Start of Block

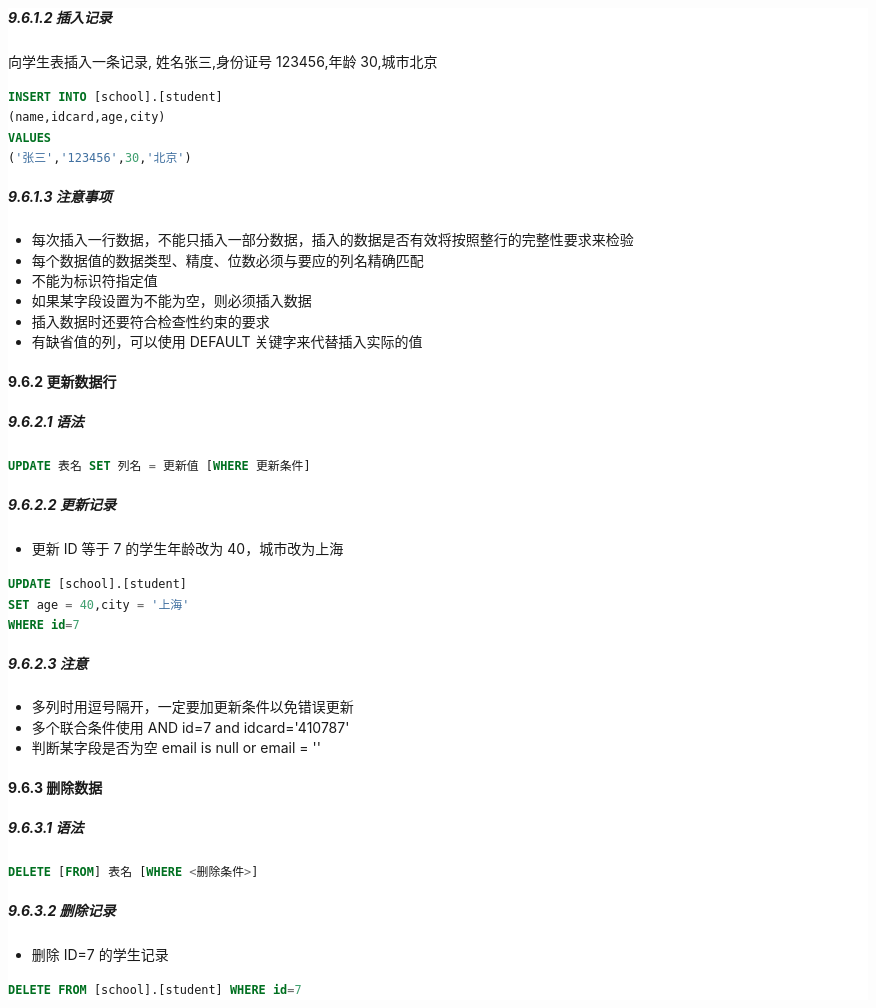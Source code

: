 ##### 9.6.1.2 插入记录

向学生表插入一条记录, 姓名张三,身份证号 123456,年龄 30,城市北京

```sql
INSERT INTO [school].[student]
(name,idcard,age,city)
VALUES
('张三','123456',30,'北京')
```

##### 9.6.1.3 注意事项

- 每次插入一行数据，不能只插入一部分数据，插入的数据是否有效将按照整行的完整性要求来检验
- 每个数据值的数据类型、精度、位数必须与要应的列名精确匹配
- 不能为标识符指定值
- 如果某字段设置为不能为空，则必须插入数据
- 插入数据时还要符合检查性约束的要求
- 有缺省值的列，可以使用 DEFAULT 关键字来代替插入实际的值

#### 9.6.2 更新数据行

##### 9.6.2.1 语法

```sql
UPDATE 表名 SET 列名 = 更新值 [WHERE 更新条件]
```

##### 9.6.2.2 更新记录

- 更新 ID 等于 7 的学生年龄改为 40，城市改为上海

```sql
UPDATE [school].[student]
SET age = 40,city = '上海'
WHERE id=7
```

##### 9.6.2.3 注意

- 多列时用逗号隔开，一定要加更新条件以免错误更新
- 多个联合条件使用 AND id=7 and idcard='410787'
- 判断某字段是否为空 email is null or email = ''

#### 9.6.3 删除数据

##### 9.6.3.1 语法

```sql
DELETE [FROM] 表名 [WHERE <删除条件>]
```

##### 9.6.3.2 删除记录

- 删除 ID=7 的学生记录

```sql
DELETE FROM [school].[student] WHERE id=7
```

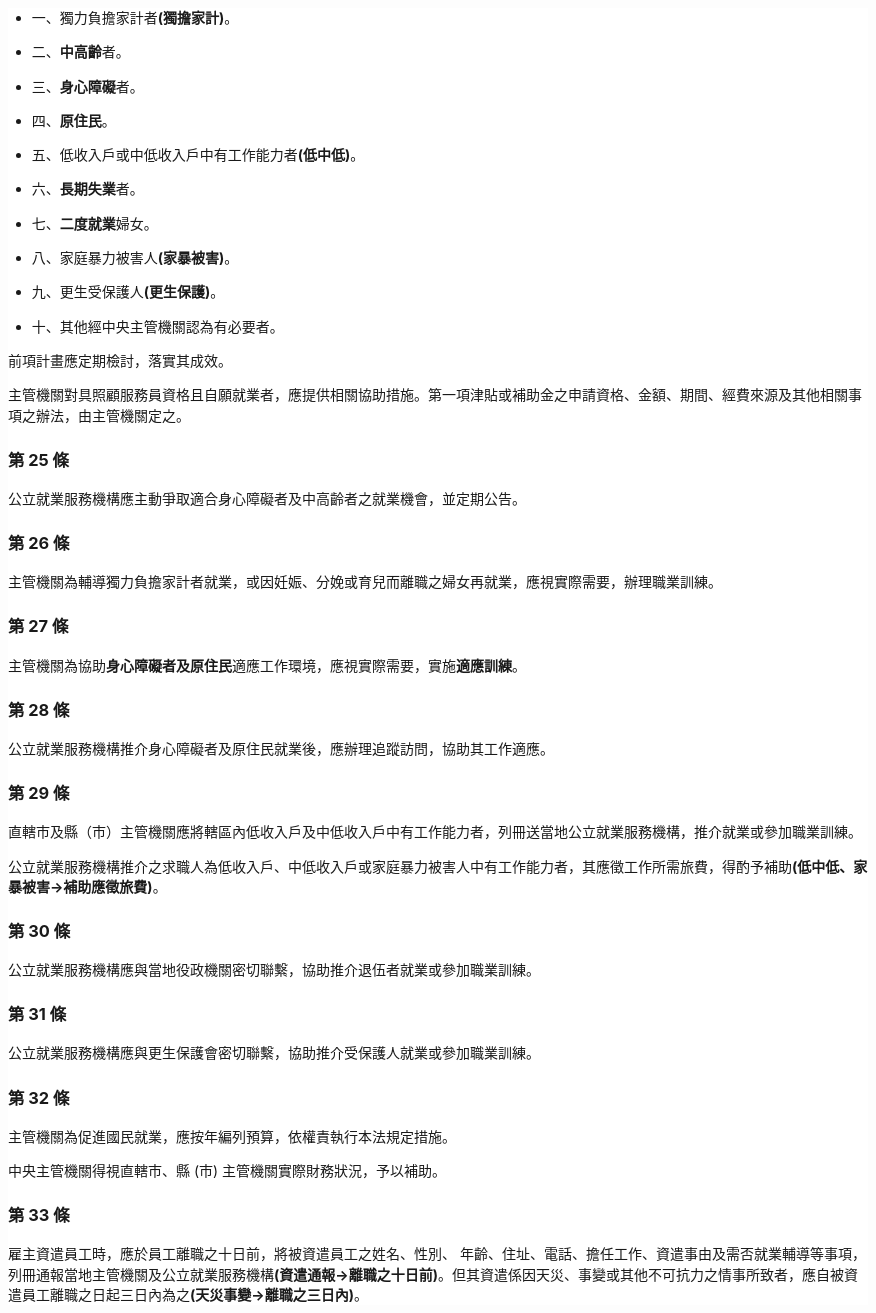 * 一、獨力負擔家計者<b>(獨擔家計)</b>。

* 二、<b>中高齡</b>者。

* 三、<b>身心障礙</b>者。

* 四、<b>原住民</b>。

* 五、低收入戶或中低收入戶中有工作能力者<b>(低中低)</b>。

* 六、<b>長期失業</b>者。

* 七、<b>二度就業</b>婦女。

* 八、家庭暴力被害人<b>(家暴被害)</b>。

* 九、更生受保護人<b>(更生保護)</b>。

* 十、其他經中央主管機關認為有必要者。

前項計畫應定期檢討，落實其成效。

主管機關對具照顧服務員資格且自願就業者，應提供相關協助措施。第一項津貼或補助金之申請資格、金額、期間、經費來源及其他相關事項之辦法，由主管機關定之。

### 第 25 條
公立就業服務機構應主動爭取適合身心障礙者及中高齡者之就業機會，並定期公告。

### 第 26 條
主管機關為輔導獨力負擔家計者就業，或因妊娠、分娩或育兒而離職之婦女再就業，應視實際需要，辦理職業訓練。

### 第 27 條
主管機關為協助<b>身心障礙者及原住民</b>適應工作環境，應視實際需要，實施<b>適應訓練</b>。

### 第 28 條
公立就業服務機構推介身心障礙者及原住民就業後，應辦理追蹤訪問，協助其工作適應。

### 第 29 條
直轄市及縣（市）主管機關應將轄區內低收入戶及中低收入戶中有工作能力者，列冊送當地公立就業服務機構，推介就業或參加職業訓練。

公立就業服務機構推介之求職人為低收入戶、中低收入戶或家庭暴力被害人中有工作能力者，其應徵工作所需旅費，得酌予補助<b>(低中低、家暴被害→補助應徵旅費)</b>。

### 第 30 條
公立就業服務機構應與當地役政機關密切聯繫，協助推介退伍者就業或參加職業訓練。

### 第 31 條
公立就業服務機構應與更生保護會密切聯繫，協助推介受保護人就業或參加職業訓練。

### 第 32 條
主管機關為促進國民就業，應按年編列預算，依權責執行本法規定措施。

中央主管機關得視直轄市、縣 (市) 主管機關實際財務狀況，予以補助。

### 第 33 條
雇主資遣員工時，應於員工離職之十日前，將被資遣員工之姓名、性別、 年齡、住址、電話、擔任工作、資遣事由及需否就業輔導等事項，列冊通報當地主管機關及公立就業服務機構<b>(資遣通報→離職之十日前)</b>。但其資遣係因天災、事變或其他不可抗力之情事所致者，應自被資遣員工離職之日起三日內為之<b>(天災事變→離職之三日內)</b>。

End of Block

__TASK INSTRUCTIONS__
Reproduce without change every line of the entries above, from the one containing "公立就業服務機構應主動爭取適合身心障礙者及中高齡者之就業機會，並定期公告。" through the last.

__RESULT OF THE EXERCISE__
公立就業服務機構應主動爭取適合身心障礙者及中高齡者之就業機會，並定期公告。

### 第 26 條
主管機關為輔導獨力負擔家計者就業，或因妊娠、分娩或育兒而離職之婦女再就業，應視實際需要，辦理職業訓練。

### 第 27 條
主管機關為協助<b>身心障礙者及原住民</b>適應工作環境，應視實際需要，實施<b>適應訓練</b>。

### 第 28 條
公立就業服務機構推介身心障礙者及原住民就業後，應辦理追蹤訪問，協助其工作適應。

### 第 29 條
直轄市及縣（市）主管機關應將轄區內低收入戶及中低收入戶中有工作能力者，列冊送當地公立就業服務機構，推介就業或參加職業訓練。

公立就業服務機構推介之求職人為低收入戶、中低收入戶或家庭暴力被害人中有工作能力者，其應徵工作所需旅費，得酌予補助<b>(低中低、家暴被害→補助應徵旅費)</b>。

### 第 30 條
公立就業服務機構應與當地役政機關密切聯繫，協助推介退伍者就業或參加職業訓練。

### 第 31 條
公立就業服務機構應與更生保護會密切聯繫，協助推介受保護人就業或參加職業訓練。

### 第 32 條
主管機關為促進國民就業，應按年編列預算，依權責執行本法規定措施。

中央主管機關得視直轄市、縣 (市) 主管機關實際財務狀況，予以補助。

### 第 33 條
雇主資遣員工時，應於員工離職之十日前，將被資遣員工之姓名、性別、 年齡、住址、電話、擔任工作、資遣事由及需否就業輔導等事項，列冊通報當地主管機關及公立就業服務機構<b>(資遣通報→離職之十日前)</b>。但其資遣係因天災、事變或其他不可抗力之情事所致者，應自被資遣員工離職之日起三日內為之<b>(天災事變→離職之三日內)</b>。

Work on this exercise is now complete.